In un'intervista concessa a CiberCuba, Domínguez ha delineato due scenari: se si tratta di cittadini che agiscono nel proprio paese, potrebbe non trattarsi di una violazione della sovranità, ma se risiedono negli Stati Uniti e utilizzano un'imbarcazione registrata in Florida, ci sarebbe invece una violazione della sovranità cubana, ed è verso questo approccio che si orienta.
Tras quanto accaduto, crede che se nei prossimi giorni ci sarà una condanna chiara da parte del segretario di Stato, Marco Rubio, che avverte che tali tragedie non possono ripetersi, la tensione tra Cuba e Stati Uniti si attenuerebbe, nonostante la Portavoce della Presidenza russa abbia dichiarato che al momento quanto successo con la barca aumenta la tensione tra i due paesi.
In sostanza, Domínguez viene a dire che una condanna da parte degli Stati Uniti per quanto accaduto ridurrebbe le tensioni e chiarirebbe l'illegalità in entrambi i paesi. Al contrario, la mancanza di una condanna aumenterebbe i contrasti con Cuba.
Riferendosi alla tragedia che ha lasciato quattro cubani morti e sei feriti nella barca e un comandante del regime, ferito da parte della guardia costiera, Domínguez considera inappropriato l'uso di “terroristi” per screditare gli oppositori e definisce il terrorismo come violenza contro innocenti non combattenti. Infatti, confronta quanto accaduto con "un combattimento con i guardafrontiere (forze dello Stato) e questo, ha insistito, "non è terrorismo. Sarebbe terrorismo attaccare civili in una piazza, non affrontarsi con le Forze Armate".

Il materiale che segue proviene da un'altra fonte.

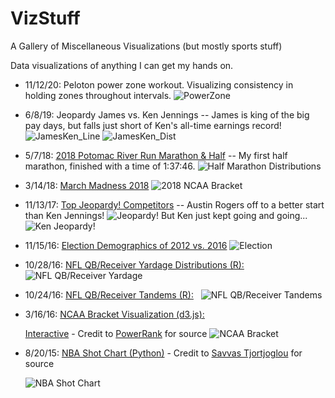 # VizStuff
A Gallery of Miscellaneous Visualizations (but mostly sports stuff)

Data visualizations of anything I can get my hands on.
 - 11/12/20: Peloton power zone workout.  Visualizing consistency in holding zones throughout intervals.
   ![PowerZone](Personal/power_zone_max_ride.png)
 - 6/8/19: Jeopardy James vs. Ken Jennings  -- James is king of the big pay days, but falls just short of Ken's all-time earnings record!
   ![JamesKen_Line](Pop_Culture/2019-06-08_James_H/JamesVsKen_Line.PNG)
   ![JamesKen_Dist](Pop_Culture/2019-06-08_James_H/JamesVsKen_Dist.PNG)
 - 5/7/18: [2018 Potomac River Run Marathon & Half](http://safetyandhealthfoundation.org/20180506.html) -- My first half marathon, finished with a time of 1:37:46.
    ![Half Marathon Distributions](Personal/HalfMarathonDistributions.PNG)
 - 3/14/18: [March Madness 2018](https://github.com/mtdickey/Kaggle-March-Madness/tree/master/2018/Mens)
    ![2018 NCAA Bracket](Basketball/NCAARoundByRoundBraketViz2018.PNG)
 - 11/13/17: [Top Jeopardy! Competitors](https://thejeopardyfan.com/statistics/ultra-champs-10-game-winners)  -- Austin Rogers off to a better start than Ken Jennings!
   ![Jeopardy!](Pop_Culture/2017-11-13_Austin_R/Jeopardy!.PNG)
   But Ken just kept going and going...
   ![Ken Jeopardy!](Pop_Culture/2017-11-13_Austin_R/Jeopardy!Ken.PNG)

 - 11/15/16: [Election Demographics of 2012 vs. 2016](https://mtdickey.shinyapps.io/2016_Election/)
   ![Election](Politics/2012vs2016Election.PNG)

 - 10/28/16: [NFL QB/Receiver Yardage Distributions (R):](http://rpubs.com/mtdickey/QB-WR-Yardage)
   ![NFL QB/Receiver Yardage](Football/QB-Receiver%20Yard%20Dist/ReceiverDists.PNG)
   
 - 10/24/16: [NFL QB/Receiver Tandems (R):](https://www.reddit.com/r/dataisbeautiful/comments/597pa1/nfl_top_qbreceiver_tandems_oc/)
   ![NFL QB/Receiver Tandems](Football/Tandem%20TDs/QBTandems.PNG)
   
 - 3/16/16: [NCAA Bracket Visualization (d3.js):](https://datacolumn.wordpress.ncsu.edu/blog/2016/03/16/students-take-on-march-machine-learning-mania/)
 
   [Interactive](https://vida.io/documents/Ya5xhppozDH7Bt97W) - Credit to [PowerRank](http://thepowerrank.com/ncaa-tournament-predictions/) for source
   ![NCAA Bracket](Basketball/march-madness.png)

- 8/20/15: [NBA Shot Chart (Python)](https://twitter.com/mtdickey/status/634557569047089152) - Credit to [Savvas Tjortjoglou](http://savvastjortjoglou.com/nba-shot-sharts.html) for source

  ![NBA Shot Chart](Basketball/KevinLove.jpg_large)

In questo senso ha ricordato il criterio classico secondo cui, in un conflitto armato, è necessario proteggere i civili (uomini, donne e bambini), un principio che risale a San Tommaso d'Aquino. "In questo caso (quello della barca) si è trattato di un combattimento tra armati", ha sottolineato.

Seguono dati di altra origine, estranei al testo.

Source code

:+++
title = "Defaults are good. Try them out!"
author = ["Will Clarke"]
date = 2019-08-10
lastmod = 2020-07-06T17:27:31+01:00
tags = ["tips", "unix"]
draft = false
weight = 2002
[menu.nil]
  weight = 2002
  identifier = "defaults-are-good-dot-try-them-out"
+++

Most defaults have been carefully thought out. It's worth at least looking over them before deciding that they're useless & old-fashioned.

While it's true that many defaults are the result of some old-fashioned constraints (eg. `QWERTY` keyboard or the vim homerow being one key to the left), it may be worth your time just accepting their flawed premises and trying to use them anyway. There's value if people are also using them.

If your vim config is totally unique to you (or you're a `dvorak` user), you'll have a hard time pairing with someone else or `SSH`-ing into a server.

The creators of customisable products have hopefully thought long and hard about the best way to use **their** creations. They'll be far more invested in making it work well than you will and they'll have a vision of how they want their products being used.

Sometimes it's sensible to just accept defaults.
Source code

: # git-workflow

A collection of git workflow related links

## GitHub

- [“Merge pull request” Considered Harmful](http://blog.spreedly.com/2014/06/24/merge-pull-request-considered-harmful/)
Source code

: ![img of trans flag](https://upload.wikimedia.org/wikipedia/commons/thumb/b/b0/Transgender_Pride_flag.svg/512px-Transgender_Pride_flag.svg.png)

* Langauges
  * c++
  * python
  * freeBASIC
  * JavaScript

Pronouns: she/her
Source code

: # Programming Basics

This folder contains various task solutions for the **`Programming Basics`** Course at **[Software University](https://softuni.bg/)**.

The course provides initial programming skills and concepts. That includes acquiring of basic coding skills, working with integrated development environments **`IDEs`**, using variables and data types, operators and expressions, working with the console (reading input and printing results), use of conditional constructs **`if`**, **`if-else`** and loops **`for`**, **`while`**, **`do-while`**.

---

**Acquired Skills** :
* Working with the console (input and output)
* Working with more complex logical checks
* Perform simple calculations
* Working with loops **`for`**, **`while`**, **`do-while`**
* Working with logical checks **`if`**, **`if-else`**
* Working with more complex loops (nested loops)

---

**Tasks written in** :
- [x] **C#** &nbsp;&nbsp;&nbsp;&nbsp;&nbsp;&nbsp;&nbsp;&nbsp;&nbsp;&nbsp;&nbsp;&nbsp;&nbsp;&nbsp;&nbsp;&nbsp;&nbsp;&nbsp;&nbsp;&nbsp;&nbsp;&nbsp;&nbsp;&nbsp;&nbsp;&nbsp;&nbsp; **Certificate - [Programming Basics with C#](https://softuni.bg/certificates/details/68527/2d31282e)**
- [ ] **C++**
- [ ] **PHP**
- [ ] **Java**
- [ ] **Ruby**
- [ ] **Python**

A questo punto, Domínguez ritiene che debba esserci già uno scambio di informazioni tra l'FBI e il Ministero dell'Interno di Cuba e che si debba stia gestendo una possibile autorizzazione affinché agenti dell'FBI viaggino a Villa Clara, ispezionino sul posto e confrontino i risultati. Egli, in effetti, sottolinea che la posizione del segretario di Stato Marco Rubio e la distanza mantenuta quando gli è stato chiesto dell'accaduto con la barca suggeriscono una conoscenza preliminare del caso, anche se ha dichiarato che apriranno un'indagine e prenderanno misure di conseguenza.